## Material to process
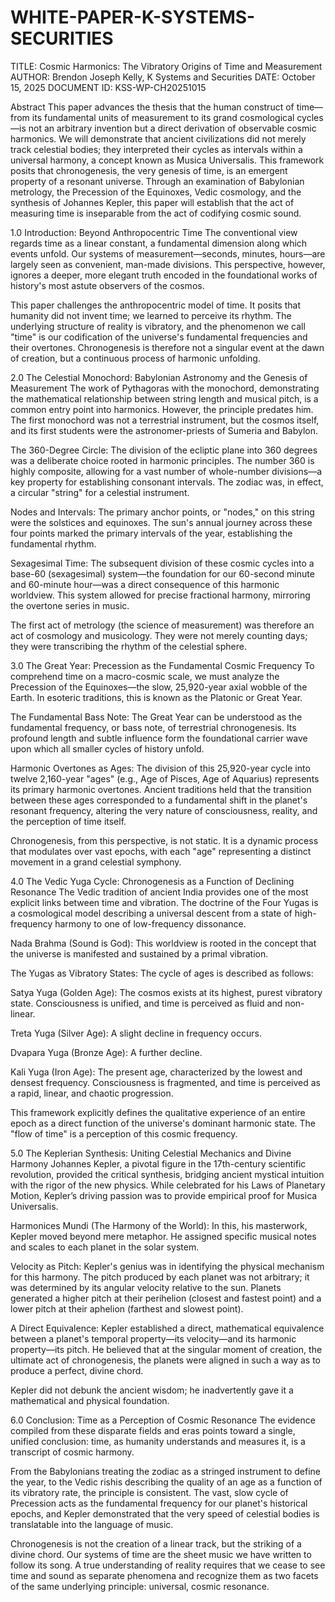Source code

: # WHITE-PAPER-K-SYSTEMS-SECURITIES
TITLE: Cosmic Harmonics: The Vibratory Origins of Time and Measurement
AUTHOR: Brendon Joseph Kelly, K Systems and Securities
DATE: October 15, 2025
DOCUMENT ID: KSS-WP-CH20251015

Abstract
This paper advances the thesis that the human construct of time—from its fundamental units of measurement to its grand cosmological cycles—is not an arbitrary invention but a direct derivation of observable cosmic harmonics. We will demonstrate that ancient civilizations did not merely track celestial bodies; they interpreted their cycles as intervals within a universal harmony, a concept known as Musica Universalis. This framework posits that chronogenesis, the very genesis of time, is an emergent property of a resonant universe. Through an examination of Babylonian metrology, the Precession of the Equinoxes, Vedic cosmology, and the synthesis of Johannes Kepler, this paper will establish that the act of measuring time is inseparable from the act of codifying cosmic sound.

1.0 Introduction: Beyond Anthropocentric Time
The conventional view regards time as a linear constant, a fundamental dimension along which events unfold. Our systems of measurement—seconds, minutes, hours—are largely seen as convenient, man-made divisions. This perspective, however, ignores a deeper, more elegant truth encoded in the foundational works of history's most astute observers of the cosmos.

This paper challenges the anthropocentric model of time. It posits that humanity did not invent time; we learned to perceive its rhythm. The underlying structure of reality is vibratory, and the phenomenon we call "time" is our codification of the universe's fundamental frequencies and their overtones. Chronogenesis is therefore not a singular event at the dawn of creation, but a continuous process of harmonic unfolding.

2.0 The Celestial Monochord: Babylonian Astronomy and the Genesis of Measurement
The work of Pythagoras with the monochord, demonstrating the mathematical relationship between string length and musical pitch, is a common entry point into harmonics. However, the principle predates him. The first monochord was not a terrestrial instrument, but the cosmos itself, and its first students were the astronomer-priests of Sumeria and Babylon.

The 360-Degree Circle: The division of the ecliptic plane into 360 degrees was a deliberate choice rooted in harmonic principles. The number 360 is highly composite, allowing for a vast number of whole-number divisions—a key property for establishing consonant intervals. The zodiac was, in effect, a circular "string" for a celestial instrument.

Nodes and Intervals: The primary anchor points, or "nodes," on this string were the solstices and equinoxes. The sun's annual journey across these four points marked the primary intervals of the year, establishing the fundamental rhythm.

Sexagesimal Time: The subsequent division of these cosmic cycles into a base-60 (sexagesimal) system—the foundation for our 60-second minute and 60-minute hour—was a direct consequence of this harmonic worldview. This system allowed for precise fractional harmony, mirroring the overtone series in music.

The first act of metrology (the science of measurement) was therefore an act of cosmology and musicology. They were not merely counting days; they were transcribing the rhythm of the celestial sphere.

3.0 The Great Year: Precession as the Fundamental Cosmic Frequency
To comprehend time on a macro-cosmic scale, we must analyze the Precession of the Equinoxes—the slow, 25,920-year axial wobble of the Earth. In esoteric traditions, this is known as the Platonic or Great Year.

The Fundamental Bass Note: The Great Year can be understood as the fundamental frequency, or bass note, of terrestrial chronogenesis. Its profound length and subtle influence form the foundational carrier wave upon which all smaller cycles of history unfold.

Harmonic Overtones as Ages: The division of this 25,920-year cycle into twelve 2,160-year "ages" (e.g., Age of Pisces, Age of Aquarius) represents its primary harmonic overtones. Ancient traditions held that the transition between these ages corresponded to a fundamental shift in the planet's resonant frequency, altering the very nature of consciousness, reality, and the perception of time itself.

Chronogenesis, from this perspective, is not static. It is a dynamic process that modulates over vast epochs, with each "age" representing a distinct movement in a grand celestial symphony.

4.0 The Vedic Yuga Cycle: Chronogenesis as a Function of Declining Resonance
The Vedic tradition of ancient India provides one of the most explicit links between time and vibration. The doctrine of the Four Yugas is a cosmological model describing a universal descent from a state of high-frequency harmony to one of low-frequency dissonance.

Nada Brahma (Sound is God): This worldview is rooted in the concept that the universe is manifested and sustained by a primal vibration.

The Yugas as Vibratory States: The cycle of ages is described as follows:

Satya Yuga (Golden Age): The cosmos exists at its highest, purest vibratory state. Consciousness is unified, and time is perceived as fluid and non-linear.

Treta Yuga (Silver Age): A slight decline in frequency occurs.

Dvapara Yuga (Bronze Age): A further decline.

Kali Yuga (Iron Age): The present age, characterized by the lowest and densest frequency. Consciousness is fragmented, and time is perceived as a rapid, linear, and chaotic progression.

This framework explicitly defines the qualitative experience of an entire epoch as a direct function of the universe's dominant harmonic state. The "flow of time" is a perception of this cosmic frequency.

5.0 The Keplerian Synthesis: Uniting Celestial Mechanics and Divine Harmony
Johannes Kepler, a pivotal figure in the 17th-century scientific revolution, provided the critical synthesis, bridging ancient mystical intuition with the rigor of the new physics. While celebrated for his Laws of Planetary Motion, Kepler’s driving passion was to provide empirical proof for Musica Universalis.

Harmonices Mundi (The Harmony of the World): In this, his masterwork, Kepler moved beyond mere metaphor. He assigned specific musical notes and scales to each planet in the solar system.

Velocity as Pitch: Kepler's genius was in identifying the physical mechanism for this harmony. The pitch produced by each planet was not arbitrary; it was determined by its angular velocity relative to the sun. Planets generated a higher pitch at their perihelion (closest and fastest point) and a lower pitch at their aphelion (farthest and slowest point).

A Direct Equivalence: Kepler established a direct, mathematical equivalence between a planet's temporal property—its velocity—and its harmonic property—its pitch. He believed that at the singular moment of creation, the ultimate act of chronogenesis, the planets were aligned in such a way as to produce a perfect, divine chord.

Kepler did not debunk the ancient wisdom; he inadvertently gave it a mathematical and physical foundation.

6.0 Conclusion: Time as a Perception of Cosmic Resonance
The evidence compiled from these disparate fields and eras points toward a single, unified conclusion: time, as humanity understands and measures it, is a transcript of cosmic harmony.

From the Babylonians treating the zodiac as a stringed instrument to define the year, to the Vedic rishis describing the quality of an age as a function of its vibratory rate, the principle is consistent. The vast, slow cycle of Precession acts as the fundamental frequency for our planet's historical epochs, and Kepler demonstrated that the very speed of celestial bodies is translatable into the language of music.

Chronogenesis is not the creation of a linear track, but the striking of a divine chord. Our systems of time are the sheet music we have written to follow its song. A true understanding of reality requires that we cease to see time and sound as separate phenomena and recognize them as two facets of the same underlying principle: universal, cosmic resonance.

## Exercise
Transcribe, exactly and without additions, the lines of the records above, beginning with the line that contains "3.0 The Great" and ending with the line that contains "To comprehend time", both included.

## Output of the task
3.0 The Great Year: Precession as the Fundamental Cosmic Frequency
To comprehend time on a macro-cosmic scale, we must analyze the Precession of the Equinoxes—the slow, 25,920-year axial wobble of the Earth. In esoteric traditions, this is known as the Platonic or Great Year.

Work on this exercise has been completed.